To fully evaluate the antimicrobial potencies, newly isolated compounds (1–4) were screened for their antibacterial effect against four bacterial strains (three Gram-negative phytopathogenic bacteria and one Gram-positive bacterium) as well as for antifungal activities against seven fungal strains, respectively. Compound 3 showed the bactericidal effect against B. subtilis with an MIC value of 16 μg/mL, which was better than the positive control (streptomycin sulfate 64 μg/mL) (

Table 3. Antibacterial potencies of compounds (1–4) against Bacillus subtilis.

Compounds	MIC (μg/mL)
	Bacillus subtilis
1	>100
2	>100
3	16
4	>100
Streptomycin sulfate	64

). The compounds (1–4) were also tested for their cytotoxic activities by the MTT test method. Compound 1 was active against HeLa and MCF-7 cell lines with IC₅₀ values of 5.92 ± 0.04 µM and 7.50 ± 0.02 µM, respectively. Colchicine was used as a positive control (0.36 ± 0.07 µM for Hela and 0.44 ± 0.18 µM for MCF-7 cell lines) (

Table 4. Cytotoxic effects of new compounds (1–4) on human cancer cell lines.

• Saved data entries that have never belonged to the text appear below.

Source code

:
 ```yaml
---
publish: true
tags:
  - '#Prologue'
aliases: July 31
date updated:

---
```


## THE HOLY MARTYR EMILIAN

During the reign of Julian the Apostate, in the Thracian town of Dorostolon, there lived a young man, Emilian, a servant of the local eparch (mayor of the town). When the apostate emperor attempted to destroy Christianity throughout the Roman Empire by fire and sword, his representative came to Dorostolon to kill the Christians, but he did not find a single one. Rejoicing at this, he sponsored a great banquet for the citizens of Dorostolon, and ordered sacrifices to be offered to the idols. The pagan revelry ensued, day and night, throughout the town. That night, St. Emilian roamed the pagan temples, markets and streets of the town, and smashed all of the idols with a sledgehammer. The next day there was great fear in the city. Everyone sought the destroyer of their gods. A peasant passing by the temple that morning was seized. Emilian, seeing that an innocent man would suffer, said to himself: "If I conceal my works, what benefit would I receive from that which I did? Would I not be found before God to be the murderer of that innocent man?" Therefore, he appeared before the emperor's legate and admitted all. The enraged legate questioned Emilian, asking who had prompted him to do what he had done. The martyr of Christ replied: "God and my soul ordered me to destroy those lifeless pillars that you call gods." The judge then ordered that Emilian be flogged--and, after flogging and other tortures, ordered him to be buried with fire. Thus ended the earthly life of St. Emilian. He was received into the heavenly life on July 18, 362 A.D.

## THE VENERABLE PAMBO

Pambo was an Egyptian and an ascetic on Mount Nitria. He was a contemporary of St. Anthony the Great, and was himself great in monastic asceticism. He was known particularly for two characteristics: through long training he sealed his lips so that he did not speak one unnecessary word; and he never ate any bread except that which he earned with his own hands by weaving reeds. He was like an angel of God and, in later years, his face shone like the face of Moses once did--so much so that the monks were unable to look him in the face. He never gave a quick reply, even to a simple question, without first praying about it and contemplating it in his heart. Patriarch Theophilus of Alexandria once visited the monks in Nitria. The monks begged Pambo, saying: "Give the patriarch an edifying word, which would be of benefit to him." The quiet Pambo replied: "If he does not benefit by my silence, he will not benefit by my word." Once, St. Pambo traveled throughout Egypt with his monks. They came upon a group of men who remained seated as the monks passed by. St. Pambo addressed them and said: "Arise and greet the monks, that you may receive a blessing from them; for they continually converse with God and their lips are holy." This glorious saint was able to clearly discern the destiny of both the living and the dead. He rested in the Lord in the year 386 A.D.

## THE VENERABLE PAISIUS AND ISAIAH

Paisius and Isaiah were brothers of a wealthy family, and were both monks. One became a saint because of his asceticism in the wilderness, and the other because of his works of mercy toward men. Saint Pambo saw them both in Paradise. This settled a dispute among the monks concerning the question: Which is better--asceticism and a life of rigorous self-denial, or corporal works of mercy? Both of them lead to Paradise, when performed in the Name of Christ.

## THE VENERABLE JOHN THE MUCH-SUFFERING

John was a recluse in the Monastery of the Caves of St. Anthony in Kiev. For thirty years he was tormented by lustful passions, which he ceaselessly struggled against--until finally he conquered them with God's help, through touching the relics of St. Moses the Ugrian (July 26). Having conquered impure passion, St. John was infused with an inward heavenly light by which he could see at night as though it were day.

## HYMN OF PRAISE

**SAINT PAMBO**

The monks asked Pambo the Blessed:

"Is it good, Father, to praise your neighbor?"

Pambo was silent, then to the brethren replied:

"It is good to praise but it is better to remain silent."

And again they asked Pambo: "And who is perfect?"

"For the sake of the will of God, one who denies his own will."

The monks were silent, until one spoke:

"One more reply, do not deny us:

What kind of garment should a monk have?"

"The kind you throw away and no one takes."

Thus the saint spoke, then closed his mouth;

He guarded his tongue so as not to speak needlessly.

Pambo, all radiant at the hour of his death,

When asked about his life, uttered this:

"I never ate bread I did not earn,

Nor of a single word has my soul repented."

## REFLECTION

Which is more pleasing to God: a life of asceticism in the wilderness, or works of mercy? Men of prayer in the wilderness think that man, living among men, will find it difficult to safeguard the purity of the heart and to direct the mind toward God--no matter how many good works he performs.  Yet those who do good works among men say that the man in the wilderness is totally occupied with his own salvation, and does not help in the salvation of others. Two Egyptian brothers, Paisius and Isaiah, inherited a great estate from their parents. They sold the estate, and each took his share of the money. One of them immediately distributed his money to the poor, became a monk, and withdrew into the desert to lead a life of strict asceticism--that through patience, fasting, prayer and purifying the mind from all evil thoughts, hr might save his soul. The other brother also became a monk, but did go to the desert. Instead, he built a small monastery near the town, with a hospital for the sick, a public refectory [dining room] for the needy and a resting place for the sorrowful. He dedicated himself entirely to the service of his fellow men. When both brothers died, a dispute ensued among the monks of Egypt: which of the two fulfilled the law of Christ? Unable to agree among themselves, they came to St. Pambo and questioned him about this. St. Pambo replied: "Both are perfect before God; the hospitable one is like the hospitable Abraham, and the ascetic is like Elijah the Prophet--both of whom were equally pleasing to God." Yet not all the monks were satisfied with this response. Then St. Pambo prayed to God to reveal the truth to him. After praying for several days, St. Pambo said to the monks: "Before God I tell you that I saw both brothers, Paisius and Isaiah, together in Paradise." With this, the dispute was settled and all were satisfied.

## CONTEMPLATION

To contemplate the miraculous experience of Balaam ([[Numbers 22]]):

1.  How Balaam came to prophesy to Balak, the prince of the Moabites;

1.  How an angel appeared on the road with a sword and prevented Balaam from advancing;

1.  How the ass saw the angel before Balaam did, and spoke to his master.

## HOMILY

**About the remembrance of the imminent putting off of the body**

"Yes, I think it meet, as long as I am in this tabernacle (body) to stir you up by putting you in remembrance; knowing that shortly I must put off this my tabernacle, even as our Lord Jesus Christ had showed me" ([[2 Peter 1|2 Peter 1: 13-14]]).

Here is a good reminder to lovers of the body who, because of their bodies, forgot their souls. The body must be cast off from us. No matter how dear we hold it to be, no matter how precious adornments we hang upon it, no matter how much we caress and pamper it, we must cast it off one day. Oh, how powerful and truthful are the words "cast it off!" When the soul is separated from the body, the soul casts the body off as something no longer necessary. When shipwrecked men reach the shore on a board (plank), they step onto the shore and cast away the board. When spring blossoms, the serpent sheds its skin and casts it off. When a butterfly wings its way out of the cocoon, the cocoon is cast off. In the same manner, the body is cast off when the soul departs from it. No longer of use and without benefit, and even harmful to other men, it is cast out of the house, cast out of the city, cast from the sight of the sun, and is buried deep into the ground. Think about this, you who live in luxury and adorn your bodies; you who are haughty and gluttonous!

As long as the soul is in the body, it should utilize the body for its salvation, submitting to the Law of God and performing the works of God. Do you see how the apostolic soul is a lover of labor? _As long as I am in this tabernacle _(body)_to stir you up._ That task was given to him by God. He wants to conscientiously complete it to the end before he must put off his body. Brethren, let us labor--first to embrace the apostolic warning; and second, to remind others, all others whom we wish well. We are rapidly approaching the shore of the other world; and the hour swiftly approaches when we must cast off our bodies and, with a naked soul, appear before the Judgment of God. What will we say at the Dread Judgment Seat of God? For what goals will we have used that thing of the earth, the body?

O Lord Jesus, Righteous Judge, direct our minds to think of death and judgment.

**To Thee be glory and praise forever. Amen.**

Compounds	Growth Inhibition IC50 (µg/mL) Values
	Hela	MCF-7
1	5.92 ± 0.04	7.50 ± 0.02
2	>20	>20
3	>20	>20
4	>20	>20
Colchicine	0.36 ± 0.07	0.44 ± 0.18

). The other compounds were found to be ineffective (IC₅₀ values > 20 µM). To explore the side effects of compound 1 on normal cells, 1 was tested for the toxicities towards normal LO2 and HaCaT cells using the CCK-8 assay. As shown in Table S3, compound 1 showed little effect on the viability of both LO2 and HaCat cells, which maintained high cell viability (~90 %) even at the compound concentration of 100 μM. These results indicated that 1 has a selective cytotoxic effect on tumor cell lines.

4. Conclusions

The current investigation reported the isolation and structural elucidation of twelve secondary metabolites, including two new xanthone derivatives (1 and 2), one new alternariol derivative (3), one new pyrone derivative (4), along with eight known compounds (5–12). All new compounds were evaluated for their bioactivities (antifungal, antibacterial, and cytotoxic). Compound 1 revealed potent cytotoxic potencies against human cancer cell lines HeLa and MCF-7, while compound 3 showed a bactericidal effect on B. subtilis. Additionally, 1 exhibited low toxicity to normal cells (LO2 and HaCaT). Thus, taking the importance of natural products, these findings enriched the structural diversity of secondary metabolites from Diaporthe species and highlighted their values for pharmaceutical or bactericidal applications.